A long-awaited examination of how two controversial
Under a deal worked out last year and hailed by the mayor and the City Council president, the city controller's office was supposed to get "unfettered access" to internal financial records at the nonprofits, which are co-administered by DWP executives and leaders of the utility's largest union.
The deal promised an end to more than a year of legal and political battles between Brian D'Arcy, head of the DWP employees' union, and Mayor Eric Garcetti and Controller Ron Galperin.
At issue has been the transparency of the nonprofits, which have received more than $40 million in ratepayer money since they were created more than a decade ago. The entities have never been required to produce a detailed, public accounting of their expenditures.
The agreement said city auditors would get full access to the groups' financial records for up to 120 days. But the auditors were barred under the deal from photocopying any documents or removing records from the nonprofits' offices.
Instead, according to the agreement, auditors would be permitted to "transcribe the relevant content of any documents reviewed."
Two weeks after the process began in early December, the nonprofits' administrators said the auditors were transcribing too much information, according to three City Hall sources familiar with the impasse. No progress has been made on the audit since, according to the sources, who requested anonymity because of the sensitivity of the issue.
Former Los Angeles Controller Laura Chick on Thursday blasted the "highly unusual" agreement, saying she would "never, ever" do an audit if her staff was not allowed to make copies of the pertinent records.
"It just makes the audit process ridiculously long and tedious and more expensive for the taxpayer," Chick said.
Asked if there was any precedent for agreeing not to copy documents or remove them from the location during an audit, Galperin spokesman Lowell Goodman cited one case, a 2001 examination of the Los Angeles Police Department's "secret service account." That money was used for "payments to informants" during criminal investigations and expenses associated with the witness protection program.

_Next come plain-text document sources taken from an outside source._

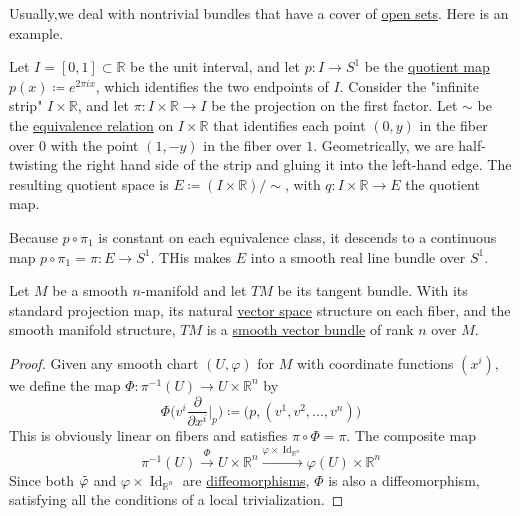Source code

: \documentclass{article}
\DeclareMathOperator{\Id}{Id}
\newcounter{theorem}[section]
\newcounter{example}[section]
\begin{document}
  Usually,we deal with nontrivial bundles that have a cover of \hyperref[pst-def:open-set]{open sets}. Here is an example. 

  \begin{example}
    \label{ex:mobius-bundle}
  Let $I = [0,1] \subset \mathbb{R}$ be the unit interval, and let $p: I \to S^1$ be the \hyperref[pst-def:quotient-map]{quotient map} $p(x) \coloneqq e^{2 \pi i x}$, which identifies the two endpoints of $I$. Consider the "infinite strip" $I \times \mathbb{R}$, and let $\pi: I \times \mathbb{R} \to I$ be the projection on the first factor. Let $\sim$ be the \hyperref[st-def:equivalence_relation]{equivalence relation} on $I \times \mathbb{R}$ that identifies each point $(0,y)$ in the fiber over $0$ with the point $(1, -y)$ in the fiber over $1$. Geometrically, we are half-twisting the right hand side of the strip and gluing it into the left-hand edge. The resulting quotient space is $E \coloneqq (I \times \mathbb{R})/ \sim$, with $q: I \times \mathbb{R} \to E$ the quotient map. 

  Because $p \circ \pi_1$ is constant on each equivalence class, it descends to a continuous map $p \circ \pi_1 = \pi: E \to S^1$. THis makes $E$ into a smooth real line bundle over $S^1$. 
  \end{example}

  \begin{theorem}
    \label{thm:the-tangent-bundle-as-a-vector-bundle}
  Let $M$ be a smooth $n$-manifold and let $TM$ be its tangent bundle. With its standard projection map, its natural \hyperref[lin-def:vector-space]{vector space} structure on each fiber, and the smooth manifold structure, $TM$ is a \hyperref[def:smooth-vector-bundle]{smooth vector bundle} of rank $n$ over $M$. 
  \end{theorem}
  \begin{proof}
  Given any smooth chart $(U, \varphi)$ for $M$ with coordinate functions $(x^i)$, we define the map $\Phi: \pi^{-1} (U) \to U \times \mathbb{R}^n$ by 
  \begin{equation}
    \Phi \bigg( v^i \frac{\partial}{\partial x^i} \bigg|_p \bigg) \coloneqq \big( p, (v^1, v^2, ..., v^n)\big)
  \end{equation}
  This is obviously linear on fibers and satisfies $\pi \circ \Phi = \pi$. The composite map 
  \begin{equation}
    \pi^{-1} (U) \xrightarrow{\Phi} U \times \mathbb{R}^n \xrightarrow{\varphi \times \Id_{\mathbb{R}^n}} \varphi(U) \times \mathbb{R}^n
  \end{equation}
  Since both $\Tilde{\varphi}$ and $\varphi \times \Id_{\mathbb{R}^n}$ are \hyperref[def:diffeomorphism-2]{diffeomorphisms}, $\Phi$ is also a diffeomorphism, satisfying all the conditions of a local trivialization. 
  \end{proof}
\end{document}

Goodman acknowledged that the no-copying agreement is "a bit unusual," but he said he believes a resolution to the current dispute will be found and the audit will proceed. In the end, the restrictions "will not keep us from producing an audit that is professional, thorough and fully compliant with government accounting standards," Goodman said.
There is still time left on the 120-day clock, according to sources, but it's not clear exactly how much. At one point, the clock stopped for 20 working days while city officials tried to broker a compromise, sources said.
On Thursday, City Administrative Officer Miguel Santana and DWP General Manager Marcie Edwards issued a joint statement saying the agreement authorizing the financial review remains intact and that the parties "are both committed to resuming the work of the fiscal auditors as soon as possible."
D'Arcy, who sits on the boards of both nonprofits and has played a significant roll in their management over the years, did not respond to a request for comment.
The nonprofits — the Joint Safety Institute and the Joint Training Institute — became a thorny political issue in September 2013, after The Times reported that officials at the city-owned utility had very little information on what the groups had achieved or how they had spent the money.
The institutes were created in the early 2000s following a difficult round of DWP job cuts, with the stated mission of improving labor-management relations at the nation's largest municipal water and power agency. Union officials and a city analyst have said the groups contributed to worthwhile safety programs.
Former DWP General Manger Ron Nichols, who also sat on the boards of both institutes, struggled to recall their biggest achievements when asked by lawmakers in 2013. He noted that the nonprofits' combined annual budget of about $4 million is dwarfed by the $117 million the DWP spends on safety programs each year.
D'Arcy, who has thwarted attempts by the DWP's Board of Commissioners to get an independent accounting of the groups' spending, has argued the nonprofits aren't government entities, nor subject to public records laws or the auditing authority of the city controller.
D'Arcy made that argument in court last year, in an effort to quash a city subpoena demanding the nonprofits detailed financial records and his sworn testimony. A Superior Court judge sided with the city and ordered D'Arcy to comply with the subpoena within 10 days. D'Arcy appealed, which halted the process. That case is still pending.